Functional Modulation and Adaptive Responses to PKC Targets on Cardiac Troponin I.

Abstract

Cardiac pump performance is highly dynamic and the rhythmic contraction and relaxation during a single heart beat is produced by myofilaments composed of highly ordered thin and thick filaments arranged in sarcomeres within each cardiac myocyte. The thin filament, molecular switch protein cardiac troponin I (cTnI) toggles between actin and the Ca2+-binding subunit, troponin C (cTnC) to regulate muscle contraction. Cellular signaling via the protein kinase C (PKC) pathway, modulates contractile function and phosphorylates cTnI on serines (Ser)23/24, Ser43/45, and threonine (Thr)144. While the functional effects of cTnISer23/24 phosphorylation are well characterized, the role of cTnISer43/45 remains controversial.

During cardiac dysfunction, cTnISer43/45 phosphorylation increases, but it is unclear whether this phosphorylation improves or reduces function. Gene transfer into intact cardiac myocytes is used in the present study to examine the functional role of cTnISer43/45 and reconcile divergent in vitro and in vivo responses. Phospho-null (Ala) substitution at cTnISer43/45 diminished myocyte shortening amplitude and myofilament Ca2+ sensitivity of tension, indicating Ala substitution is not functionally conservative at this site. However, cTnISer43/45 phospho-mimetic (Asp) substitutions produced the anticipated decrease in basal contractile function and myofilament Ca2+ sensitivity 2 days after gene transfer into myocytes. Moreover, cTnISer43Asp and cTnISer45Asp individually modulated function.
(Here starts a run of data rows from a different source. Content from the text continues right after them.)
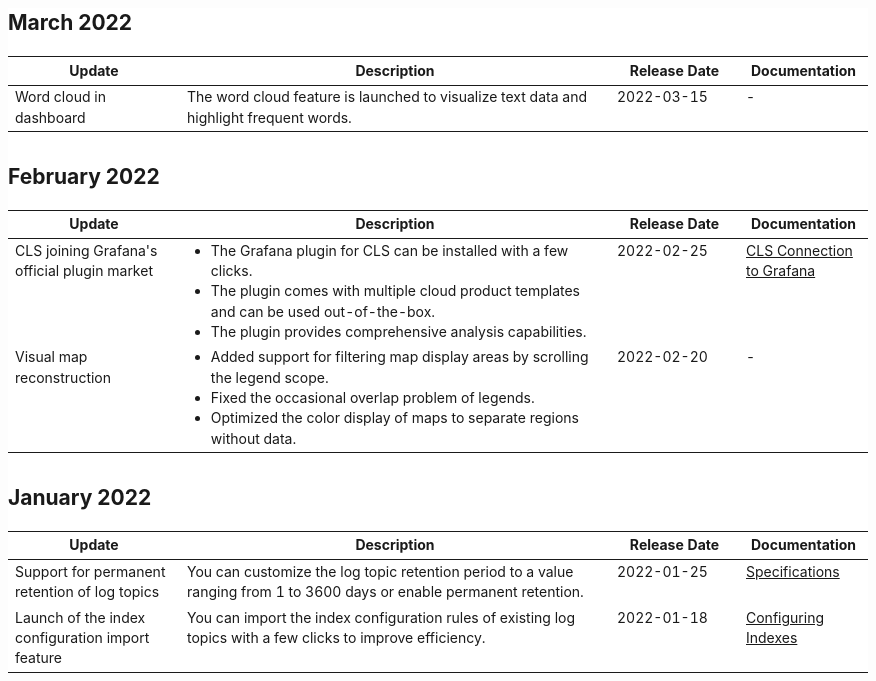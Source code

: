 
## March 2022

<table>
	<thead>
		<tr>
			<th width="20%">Update</th>
			<th width="50%">Description</th>
			<th width="15%">Release Date</th>
			<th width="15%">Documentation</th>
		</tr>
	</thead>
	<tbody>
		<tr><td>Word cloud in dashboard</td><td>The word cloud feature is launched to visualize text data and highlight frequent words.</td><td>2022-03-15</td><td>-</td></tr>
	</tbody>
</table>


## February 2022

<table>
	<thead>
		<tr>
			<th width="20%">Update</th>
			<th width="50%">Description</th>
			<th width="15%">Release Date</th>
			<th width="15%">Documentation</th>
		</tr>
	</thead>
	<tbody>
		<tr><td>CLS joining Grafana's official plugin market</td><td><ul  style="margin: 0;"><li>The Grafana plugin for CLS can be installed with a few clicks.</li><li>The plugin comes with multiple cloud product templates and can be used out-of-the-box.</li><li>The plugin provides comprehensive analysis capabilities.</li></ul></td><td>2022-02-25</td><td><a href="https://intl.cloud.tencent.com/document/product/614/39592">CLS Connection to Grafana</a></td></tr>
		<tr><td>Visual map reconstruction</td><td><ul  style="margin: 0;"><li>Added support for filtering map display areas by scrolling the legend scope.</li><li>Fixed the occasional overlap problem of legends.</li><li>Optimized the color display of maps to separate regions without data.</li></ul></td><td>2022-02-20</td><td>-</td></tr>
	</tbody>
</table>

## January 2022

<table>
	<thead>
		<tr>
			<th width="20%">Update</th>
			<th width="50%">Description</th>
			<th width="15%">Release Date</th>
			<th width="15%">Documentation</th>
		</tr>
	</thead>
	<tbody>
		<tr><td>Support for permanent retention of log topics</td><td>You can customize the log topic retention period to a value ranging from 1 to 3600 days or enable permanent retention.</td><td>2022-01-25</td><td><a href="https://intl.cloud.tencent.com/document/product/614/37887">Specifications</a></td></tr>
		<tr><td>Launch of the index configuration import feature</td><td>You can import the index configuration rules of existing log topics with a few clicks to improve efficiency.</td><td>2022-01-18</td><td><a href="https://intl.cloud.tencent.com/document/product/614/39594">Configuring Indexes</a></td></tr>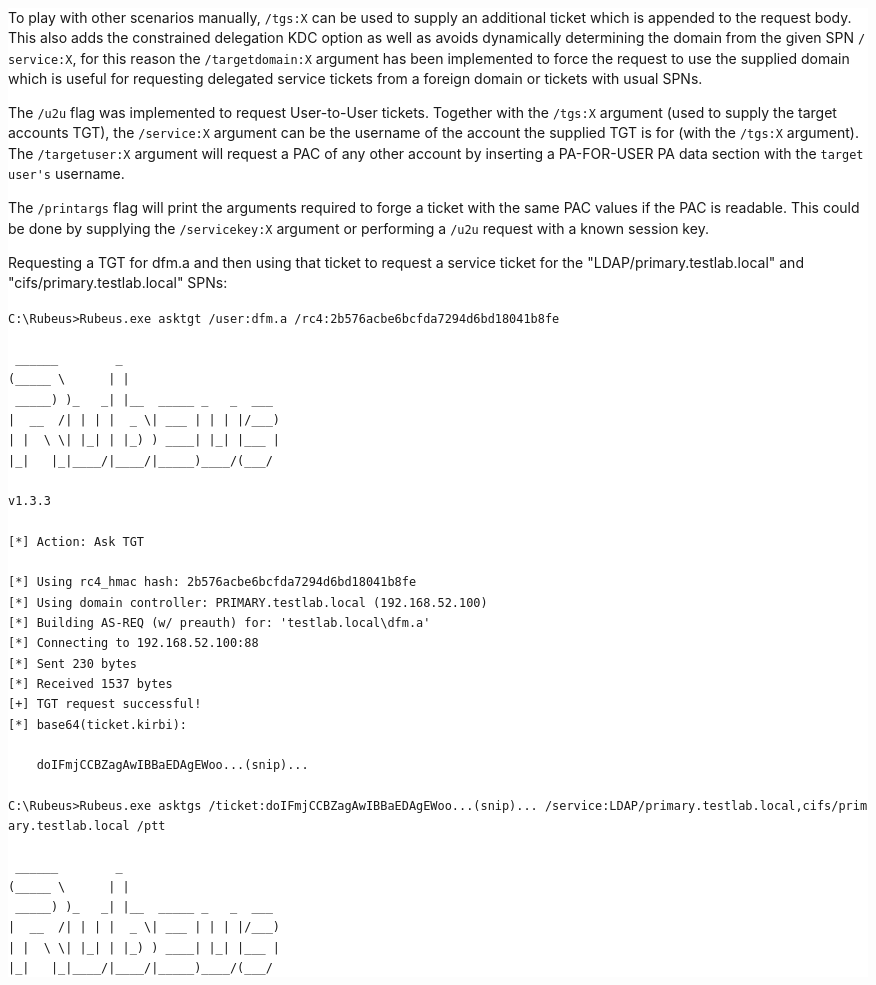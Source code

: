 To play with other scenarios manually, `/tgs:X` can be used to supply an additional ticket which is appended to the request body. This also adds the constrained delegation KDC option as well as avoids dynamically determining the domain from the given SPN `/service:X`, for this reason the `/targetdomain:X` argument has been implemented to force the request to use the supplied domain which is useful for requesting delegated service tickets from a foreign domain or tickets with usual SPNs.

The `/u2u` flag was implemented to request User-to-User tickets. Together with the `/tgs:X` argument (used to supply the target accounts TGT), the `/service:X` argument can be the username of the account the supplied TGT is for (with the `/tgs:X` argument). The `/targetuser:X` argument will request a PAC of any other account by inserting a PA-FOR-USER PA data section with the `target user's` username.

The `/printargs` flag will print the arguments required to forge a ticket with the same PAC values if the PAC is readable. This could be done by supplying the `/servicekey:X` argument or performing a `/u2u` request with a known session key.


Requesting a TGT for dfm.a and then using that ticket to request a service ticket for the "LDAP/primary.testlab.local" and "cifs/primary.testlab.local" SPNs:

    C:\Rubeus>Rubeus.exe asktgt /user:dfm.a /rc4:2b576acbe6bcfda7294d6bd18041b8fe

     ______        _
    (_____ \      | |
     _____) )_   _| |__  _____ _   _  ___
    |  __  /| | | |  _ \| ___ | | | |/___)
    | |  \ \| |_| | |_) ) ____| |_| |___ |
    |_|   |_|____/|____/|_____)____/(___/

    v1.3.3

    [*] Action: Ask TGT

    [*] Using rc4_hmac hash: 2b576acbe6bcfda7294d6bd18041b8fe
    [*] Using domain controller: PRIMARY.testlab.local (192.168.52.100)
    [*] Building AS-REQ (w/ preauth) for: 'testlab.local\dfm.a'
    [*] Connecting to 192.168.52.100:88
    [*] Sent 230 bytes
    [*] Received 1537 bytes
    [+] TGT request successful!
    [*] base64(ticket.kirbi):

        doIFmjCCBZagAwIBBaEDAgEWoo...(snip)...

    C:\Rubeus>Rubeus.exe asktgs /ticket:doIFmjCCBZagAwIBBaEDAgEWoo...(snip)... /service:LDAP/primary.testlab.local,cifs/primary.testlab.local /ptt

     ______        _
    (_____ \      | |
     _____) )_   _| |__  _____ _   _  ___
    |  __  /| | | |  _ \| ___ | | | |/___)
    | |  \ \| |_| | |_) ) ____| |_| |___ |
    |_|   |_|____/|____/|_____)____/(___/
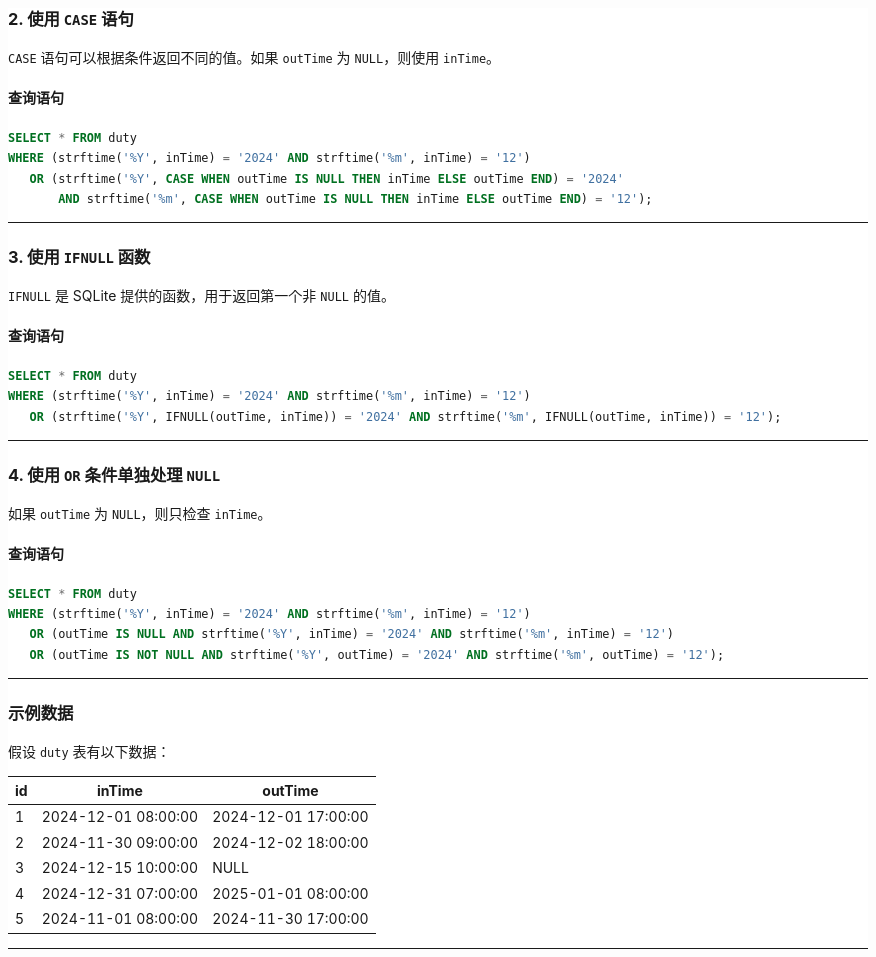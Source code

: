 ### 2. 使用 `CASE` 语句
`CASE` 语句可以根据条件返回不同的值。如果 `outTime` 为 `NULL`，则使用 `inTime`。

#### 查询语句
```sql
SELECT * FROM duty
WHERE (strftime('%Y', inTime) = '2024' AND strftime('%m', inTime) = '12')
   OR (strftime('%Y', CASE WHEN outTime IS NULL THEN inTime ELSE outTime END) = '2024'
       AND strftime('%m', CASE WHEN outTime IS NULL THEN inTime ELSE outTime END) = '12');
```

---

### 3. 使用 `IFNULL` 函数
`IFNULL` 是 SQLite 提供的函数，用于返回第一个非 `NULL` 的值。

#### 查询语句
```sql
SELECT * FROM duty
WHERE (strftime('%Y', inTime) = '2024' AND strftime('%m', inTime) = '12')
   OR (strftime('%Y', IFNULL(outTime, inTime)) = '2024' AND strftime('%m', IFNULL(outTime, inTime)) = '12');
```

---

### 4. 使用 `OR` 条件单独处理 `NULL`
如果 `outTime` 为 `NULL`，则只检查 `inTime`。

#### 查询语句
```sql
SELECT * FROM duty
WHERE (strftime('%Y', inTime) = '2024' AND strftime('%m', inTime) = '12')
   OR (outTime IS NULL AND strftime('%Y', inTime) = '2024' AND strftime('%m', inTime) = '12')
   OR (outTime IS NOT NULL AND strftime('%Y', outTime) = '2024' AND strftime('%m', outTime) = '12');
```

---

### 示例数据

假设 `duty` 表有以下数据：

| id  | inTime              | outTime              |
|-----|---------------------|----------------------|
| 1   | 2024-12-01 08:00:00 | 2024-12-01 17:00:00  |
| 2   | 2024-11-30 09:00:00 | 2024-12-02 18:00:00  |
| 3   | 2024-12-15 10:00:00 | NULL                 |
| 4   | 2024-12-31 07:00:00 | 2025-01-01 08:00:00  |
| 5   | 2024-11-01 08:00:00 | 2024-11-30 17:00:00  |

---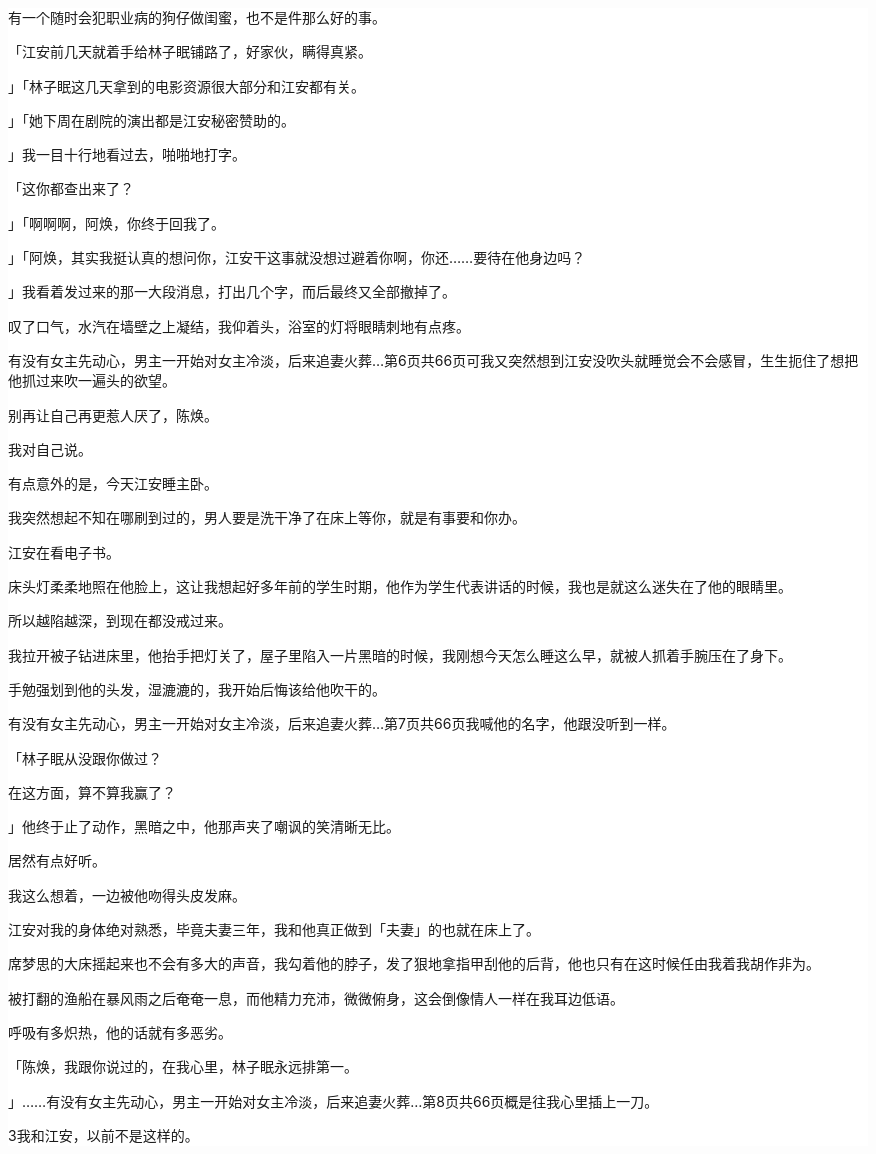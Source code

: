 有一个随时会犯职业病的狗仔做闺蜜，也不是件那么好的事。

「江安前几天就着手给林子眠铺路了，好家伙，瞒得真紧。

」「林子眠这几天拿到的电影资源很大部分和江安都有关。

」「她下周在剧院的演出都是江安秘密赞助的。

」我一目十行地看过去，啪啪地打字。

「这你都查出来了？

」「啊啊啊，阿焕，你终于回我了。

」「阿焕，其实我挺认真的想问你，江安干这事就没想过避着你啊，你还……要待在他身边吗？

」我看着发过来的那一大段消息，打出几个字，而后最终又全部撤掉了。

叹了口气，水汽在墙壁之上凝结，我仰着头，浴室的灯将眼睛刺地有点疼。

有没有女主先动心，男主一开始对女主冷淡，后来追妻火葬…第6页共66页可我又突然想到江安没吹头就睡觉会不会感冒，生生扼住了想把他抓过来吹一遍头的欲望。

别再让自己再更惹人厌了，陈焕。

我对自己说。

有点意外的是，今天江安睡主卧。

我突然想起不知在哪刷到过的，男人要是洗干净了在床上等你，就是有事要和你办。

江安在看电子书。

床头灯柔柔地照在他脸上，这让我想起好多年前的学生时期，他作为学生代表讲话的时候，我也是就这么迷失在了他的眼睛里。

所以越陷越深，到现在都没戒过来。

我拉开被子钻进床里，他抬手把灯关了，屋子里陷入一片黑暗的时候，我刚想今天怎么睡这么早，就被人抓着手腕压在了身下。

手勉强划到他的头发，湿漉漉的，我开始后悔该给他吹干的。

有没有女主先动心，男主一开始对女主冷淡，后来追妻火葬…第7页共66页我喊他的名字，他跟没听到一样。

「林子眠从没跟你做过？

在这方面，算不算我赢了？

」他终于止了动作，黑暗之中，他那声夹了嘲讽的笑清晰无比。

居然有点好听。

我这么想着，一边被他吻得头皮发麻。

江安对我的身体绝对熟悉，毕竟夫妻三年，我和他真正做到「夫妻」的也就在床上了。

席梦思的大床摇起来也不会有多大的声音，我勾着他的脖子，发了狠地拿指甲刮他的后背，他也只有在这时候任由我着我胡作非为。

被打翻的渔船在暴风雨之后奄奄一息，而他精力充沛，微微俯身，这会倒像情人一样在我耳边低语。

呼吸有多炽热，他的话就有多恶劣。

「陈焕，我跟你说过的，在我心里，林子眠永远排第一。

」……有没有女主先动心，男主一开始对女主冷淡，后来追妻火葬…第8页共66页概是往我心里插上一刀。

3我和江安，以前不是这样的。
Interestingly, the slowed shortening and re-lengthening rates returned toward control values after more extensive sarcomeric cTnI replacement at day 4. Further studies demonstrated adaptations within myocytes, including accelerated Ca2+ re-uptake into the sarcoplasmic reticulum and increased sarcomeric protein phosphorylation. Overall, these adaptations are proposed to communicate and fine-tune the modulatory effects of cTnISer43/45 phosphorylation and/or phospho-mimetic substitution. This communication was further examined with Asp substitutions at cTnI Ser23/24 and Ser43/45 (e.g. cTnIAspQuad). Studies with cTnIAspQuad showed Ser23/24 and Ser43/45 modulate function through separate mechanisms, Ser23/24 enhances the functional response to Ser43/45, and cTnIAspQuad induces a different adaptive signaling response than cTnISer43/45Asp. Overall, the present experiments identify cTnISer43/45 phosphorylation as a modulatory brake in the heart, which is fine-tuned by adaptive signaling. This modulatory brake is predicted to play an important role during sustained stress and may contribute to heart failure with the loss of adaptive signaling in cardiac myocytes.